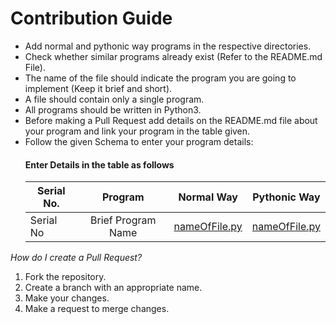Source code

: # Contribution Guide

- Add normal and pythonic way programs in the respective directories.
- Check whether similar programs already exist (Refer to the README.md File).
- The name of the file should indicate the program you are going to implement (Keep it brief and short).
- A file should contain only a single program.
- All programs should be written in Python3.
- Before making a Pull Request add details on the README.md file about your program and link your program in the table given.
- Follow the given Schema to enter your program details:
  #### Enter Details in the table as follows
  | Serial No.| Program          | Normal Way                                             |Pythonic Way                                               |
  |-----------|:----------------:|:------------------------------------------------------:|:---------------------------------------------------------:|
  | Serial No |Brief Program Name|[nameOfFile.py](/Normal%20way/nameoffile.py)            |[nameOfFile.py](/Pythonic%20way/nameoffile.py)|

_How do I create a Pull Request?_

1. Fork the repository.
2. Create a branch with an appropriate name.
3. Make your changes.
4. Make a request to merge changes.
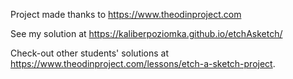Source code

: Project made thanks to https://www.theodinproject.com 

See my solution at https://kaliberpoziomka.github.io/etchAsketch/

Check-out other students' solutions at https://www.theodinproject.com/lessons/etch-a-sketch-project.

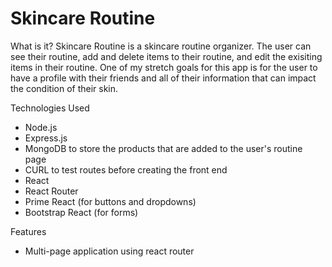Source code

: # Skincare Routine

What is it?
Skincare Routine is a skincare routine organizer. The user can see their routine, add and delete items to their routine, and edit the exisiting items in their routine. One of my stretch goals for this app is for the user to have a profile with their friends and all of their information that can impact the condition of their skin.

Technologies Used

- Node.js
- Express.js
- MongoDB to store the products that are added to the user's routine page
- CURL to test routes before creating the front end
- React
- React Router
- Prime React (for buttons and dropdowns)
- Bootstrap React (for forms)

Features

- Multi-page application using react router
-*-*-
### EXERCISE PROMPT
All lines above starting at the one with "thanks to https://www.theodinproject.com" and ending at the one with "What is it?", inclusive, are to be printed again exactly, with the pictures left out.

### EXERCISE RESPONSE
: Project made thanks to https://www.theodinproject.com 

See my solution at https://kaliberpoziomka.github.io/etchAsketch/

Check-out other students' solutions at https://www.theodinproject.com/lessons/etch-a-sketch-project.

Source code

: # Skincare Routine

What is it?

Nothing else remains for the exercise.